→ Requirement:
Scan the records below for the line with "- 1.1 Estableix una estratègia de proves." and the line with "- 2.3 Genera ajudes sensibles al context.". Repeat those two lines and every line between them exactly, and nothing else.

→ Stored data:
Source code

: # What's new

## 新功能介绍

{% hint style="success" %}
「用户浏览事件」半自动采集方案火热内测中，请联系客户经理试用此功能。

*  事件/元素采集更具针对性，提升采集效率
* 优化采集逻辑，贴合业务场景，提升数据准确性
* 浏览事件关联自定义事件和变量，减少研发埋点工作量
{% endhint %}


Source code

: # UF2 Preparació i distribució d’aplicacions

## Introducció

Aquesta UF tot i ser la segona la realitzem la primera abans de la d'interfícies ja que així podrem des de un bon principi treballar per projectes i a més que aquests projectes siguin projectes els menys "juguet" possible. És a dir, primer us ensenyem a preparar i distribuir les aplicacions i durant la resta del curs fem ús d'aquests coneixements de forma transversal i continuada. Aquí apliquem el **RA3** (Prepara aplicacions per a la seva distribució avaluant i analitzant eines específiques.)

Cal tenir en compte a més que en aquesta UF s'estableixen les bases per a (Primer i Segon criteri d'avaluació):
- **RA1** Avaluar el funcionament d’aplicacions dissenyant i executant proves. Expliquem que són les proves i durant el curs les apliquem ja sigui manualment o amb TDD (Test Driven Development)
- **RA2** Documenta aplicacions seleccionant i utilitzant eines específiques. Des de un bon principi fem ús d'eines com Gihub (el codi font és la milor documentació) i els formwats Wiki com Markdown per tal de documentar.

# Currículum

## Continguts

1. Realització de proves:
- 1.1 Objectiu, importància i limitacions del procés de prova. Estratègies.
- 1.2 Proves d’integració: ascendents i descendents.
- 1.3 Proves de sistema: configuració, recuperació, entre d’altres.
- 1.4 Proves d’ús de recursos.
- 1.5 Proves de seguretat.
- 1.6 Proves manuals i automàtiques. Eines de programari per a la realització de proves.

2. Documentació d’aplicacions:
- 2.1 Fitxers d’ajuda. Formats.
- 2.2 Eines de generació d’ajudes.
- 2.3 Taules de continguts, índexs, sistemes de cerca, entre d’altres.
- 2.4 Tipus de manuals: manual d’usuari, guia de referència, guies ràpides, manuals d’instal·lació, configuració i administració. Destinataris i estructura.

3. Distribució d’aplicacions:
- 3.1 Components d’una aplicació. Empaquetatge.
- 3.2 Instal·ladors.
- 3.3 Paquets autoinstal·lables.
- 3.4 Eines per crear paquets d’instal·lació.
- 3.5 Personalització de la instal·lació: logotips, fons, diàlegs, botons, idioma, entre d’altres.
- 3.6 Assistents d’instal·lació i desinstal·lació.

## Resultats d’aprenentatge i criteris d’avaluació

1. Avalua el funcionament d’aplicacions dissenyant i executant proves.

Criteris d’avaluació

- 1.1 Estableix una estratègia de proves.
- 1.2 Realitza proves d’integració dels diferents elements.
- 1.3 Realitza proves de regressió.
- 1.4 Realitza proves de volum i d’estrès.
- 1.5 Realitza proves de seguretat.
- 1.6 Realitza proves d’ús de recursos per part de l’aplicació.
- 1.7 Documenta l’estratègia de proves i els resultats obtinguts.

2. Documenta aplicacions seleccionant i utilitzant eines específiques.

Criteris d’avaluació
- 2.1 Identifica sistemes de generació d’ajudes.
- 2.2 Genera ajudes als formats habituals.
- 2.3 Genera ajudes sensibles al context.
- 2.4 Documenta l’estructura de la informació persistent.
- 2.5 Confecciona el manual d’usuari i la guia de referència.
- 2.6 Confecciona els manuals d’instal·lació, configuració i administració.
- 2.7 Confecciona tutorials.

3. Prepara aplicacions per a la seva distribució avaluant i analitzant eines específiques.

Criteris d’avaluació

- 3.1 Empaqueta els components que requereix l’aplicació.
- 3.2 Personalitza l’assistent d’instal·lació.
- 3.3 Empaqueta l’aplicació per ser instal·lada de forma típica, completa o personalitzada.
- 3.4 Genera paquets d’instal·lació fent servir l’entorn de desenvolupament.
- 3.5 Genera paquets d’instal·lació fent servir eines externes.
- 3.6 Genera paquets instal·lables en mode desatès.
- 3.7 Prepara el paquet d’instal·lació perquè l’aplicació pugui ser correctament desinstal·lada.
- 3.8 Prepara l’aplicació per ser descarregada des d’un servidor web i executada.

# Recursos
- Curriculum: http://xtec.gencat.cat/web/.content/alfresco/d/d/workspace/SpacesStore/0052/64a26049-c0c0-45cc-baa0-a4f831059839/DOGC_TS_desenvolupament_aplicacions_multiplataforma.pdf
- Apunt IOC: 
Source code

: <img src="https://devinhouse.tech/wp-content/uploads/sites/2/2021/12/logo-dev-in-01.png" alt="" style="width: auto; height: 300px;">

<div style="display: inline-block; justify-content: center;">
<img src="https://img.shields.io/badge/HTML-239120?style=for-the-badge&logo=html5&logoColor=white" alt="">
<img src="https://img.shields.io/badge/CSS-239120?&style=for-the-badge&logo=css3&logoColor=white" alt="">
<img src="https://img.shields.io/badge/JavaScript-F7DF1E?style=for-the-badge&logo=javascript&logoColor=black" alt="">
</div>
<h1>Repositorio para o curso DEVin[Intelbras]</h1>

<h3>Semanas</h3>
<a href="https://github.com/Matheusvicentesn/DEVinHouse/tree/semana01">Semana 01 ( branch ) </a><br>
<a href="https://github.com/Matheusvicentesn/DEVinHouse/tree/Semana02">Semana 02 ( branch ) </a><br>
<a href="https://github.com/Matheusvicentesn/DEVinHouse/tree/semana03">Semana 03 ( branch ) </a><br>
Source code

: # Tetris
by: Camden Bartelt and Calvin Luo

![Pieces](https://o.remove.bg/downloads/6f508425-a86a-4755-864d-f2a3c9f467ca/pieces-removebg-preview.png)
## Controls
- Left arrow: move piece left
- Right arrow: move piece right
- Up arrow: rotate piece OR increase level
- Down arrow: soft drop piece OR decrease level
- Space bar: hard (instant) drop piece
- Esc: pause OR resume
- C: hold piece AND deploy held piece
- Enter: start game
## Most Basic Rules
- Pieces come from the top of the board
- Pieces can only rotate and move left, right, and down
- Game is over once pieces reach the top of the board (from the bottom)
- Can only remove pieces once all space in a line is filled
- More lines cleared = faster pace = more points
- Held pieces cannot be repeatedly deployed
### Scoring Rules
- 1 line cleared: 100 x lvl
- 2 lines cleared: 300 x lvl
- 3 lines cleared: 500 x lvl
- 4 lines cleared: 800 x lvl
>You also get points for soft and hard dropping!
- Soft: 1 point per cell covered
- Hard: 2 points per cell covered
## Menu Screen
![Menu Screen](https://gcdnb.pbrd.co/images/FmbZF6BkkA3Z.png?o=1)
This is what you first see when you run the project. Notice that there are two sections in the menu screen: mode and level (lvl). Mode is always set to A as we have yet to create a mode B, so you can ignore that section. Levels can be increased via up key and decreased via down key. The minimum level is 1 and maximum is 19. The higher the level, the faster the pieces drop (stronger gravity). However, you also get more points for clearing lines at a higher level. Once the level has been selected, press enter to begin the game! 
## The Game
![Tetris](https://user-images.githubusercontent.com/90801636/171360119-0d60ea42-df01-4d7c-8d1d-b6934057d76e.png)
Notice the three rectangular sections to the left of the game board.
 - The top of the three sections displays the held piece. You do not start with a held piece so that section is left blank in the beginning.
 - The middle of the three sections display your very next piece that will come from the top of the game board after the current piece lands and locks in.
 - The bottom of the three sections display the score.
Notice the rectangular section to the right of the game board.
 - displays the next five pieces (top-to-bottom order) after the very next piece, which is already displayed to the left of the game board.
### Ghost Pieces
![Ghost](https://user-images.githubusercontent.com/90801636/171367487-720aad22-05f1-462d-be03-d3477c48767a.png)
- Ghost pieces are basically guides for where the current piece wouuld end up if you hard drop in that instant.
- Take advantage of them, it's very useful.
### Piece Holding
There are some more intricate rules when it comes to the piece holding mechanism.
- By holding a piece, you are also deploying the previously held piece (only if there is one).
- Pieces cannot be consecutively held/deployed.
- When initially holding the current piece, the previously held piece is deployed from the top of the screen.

→ Response:
- 1.1 Estableix una estratègia de proves.
- 1.2 Realitza proves d’integració dels diferents elements.
- 1.3 Realitza proves de regressió.
- 1.4 Realitza proves de volum i d’estrès.
- 1.5 Realitza proves de seguretat.
- 1.6 Realitza proves d’ús de recursos per part de l’aplicació.
- 1.7 Documenta l’estratègia de proves i els resultats obtinguts.

2. Documenta aplicacions seleccionant i utilitzant eines específiques.

Criteris d’avaluació
- 2.1 Identifica sistemes de generació d’ajudes.
- 2.2 Genera ajudes als formats habituals.
- 2.3 Genera ajudes sensibles al context.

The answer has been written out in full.